__DATASET EXCERPTS__.
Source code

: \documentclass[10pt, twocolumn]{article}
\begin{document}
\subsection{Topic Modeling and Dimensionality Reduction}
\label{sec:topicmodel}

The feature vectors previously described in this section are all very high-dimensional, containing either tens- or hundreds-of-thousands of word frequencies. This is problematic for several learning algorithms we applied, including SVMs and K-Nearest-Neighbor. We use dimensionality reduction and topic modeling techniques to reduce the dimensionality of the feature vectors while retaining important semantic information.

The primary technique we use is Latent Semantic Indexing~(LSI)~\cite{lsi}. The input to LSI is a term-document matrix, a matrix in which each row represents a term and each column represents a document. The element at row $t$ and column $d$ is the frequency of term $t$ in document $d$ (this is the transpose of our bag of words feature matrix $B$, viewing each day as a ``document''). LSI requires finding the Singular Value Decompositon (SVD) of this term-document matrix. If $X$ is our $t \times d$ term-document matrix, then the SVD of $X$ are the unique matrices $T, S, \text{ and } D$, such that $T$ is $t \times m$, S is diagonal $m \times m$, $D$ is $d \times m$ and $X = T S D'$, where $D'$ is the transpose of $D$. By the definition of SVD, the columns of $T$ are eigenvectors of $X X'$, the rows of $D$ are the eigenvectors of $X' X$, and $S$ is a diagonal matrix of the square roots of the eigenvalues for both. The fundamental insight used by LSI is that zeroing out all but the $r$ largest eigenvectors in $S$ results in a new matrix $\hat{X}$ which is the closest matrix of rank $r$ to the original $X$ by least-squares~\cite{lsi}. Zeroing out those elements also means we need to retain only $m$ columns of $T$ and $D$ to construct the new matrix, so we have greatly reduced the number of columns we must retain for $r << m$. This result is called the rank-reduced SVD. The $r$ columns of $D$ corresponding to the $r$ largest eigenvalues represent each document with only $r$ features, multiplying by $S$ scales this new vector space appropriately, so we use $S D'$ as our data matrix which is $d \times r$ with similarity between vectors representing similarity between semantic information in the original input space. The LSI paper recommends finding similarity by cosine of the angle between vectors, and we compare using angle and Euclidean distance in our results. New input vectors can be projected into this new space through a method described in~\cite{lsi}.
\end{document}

__EXERCISE GOAL__. Your reply must reproduce all records above exactly.

__SOLUTION FOR THIS EXERCISE__.
Source code

: \documentclass[10pt, twocolumn]{article}
\begin{document}
\subsection{Topic Modeling and Dimensionality Reduction}
\label{sec:topicmodel}

The feature vectors previously described in this section are all very high-dimensional, containing either tens- or hundreds-of-thousands of word frequencies. This is problematic for several learning algorithms we applied, including SVMs and K-Nearest-Neighbor. We use dimensionality reduction and topic modeling techniques to reduce the dimensionality of the feature vectors while retaining important semantic information.

The primary technique we use is Latent Semantic Indexing~(LSI)~\cite{lsi}. The input to LSI is a term-document matrix, a matrix in which each row represents a term and each column represents a document. The element at row $t$ and column $d$ is the frequency of term $t$ in document $d$ (this is the transpose of our bag of words feature matrix $B$, viewing each day as a ``document''). LSI requires finding the Singular Value Decompositon (SVD) of this term-document matrix. If $X$ is our $t \times d$ term-document matrix, then the SVD of $X$ are the unique matrices $T, S, \text{ and } D$, such that $T$ is $t \times m$, S is diagonal $m \times m$, $D$ is $d \times m$ and $X = T S D'$, where $D'$ is the transpose of $D$. By the definition of SVD, the columns of $T$ are eigenvectors of $X X'$, the rows of $D$ are the eigenvectors of $X' X$, and $S$ is a diagonal matrix of the square roots of the eigenvalues for both. The fundamental insight used by LSI is that zeroing out all but the $r$ largest eigenvectors in $S$ results in a new matrix $\hat{X}$ which is the closest matrix of rank $r$ to the original $X$ by least-squares~\cite{lsi}. Zeroing out those elements also means we need to retain only $m$ columns of $T$ and $D$ to construct the new matrix, so we have greatly reduced the number of columns we must retain for $r << m$. This result is called the rank-reduced SVD. The $r$ columns of $D$ corresponding to the $r$ largest eigenvalues represent each document with only $r$ features, multiplying by $S$ scales this new vector space appropriately, so we use $S D'$ as our data matrix which is $d \times r$ with similarity between vectors representing similarity between semantic information in the original input space. The LSI paper recommends finding similarity by cosine of the angle between vectors, and we compare using angle and Euclidean distance in our results. New input vectors can be projected into this new space through a method described in~\cite{lsi}.
\end{document}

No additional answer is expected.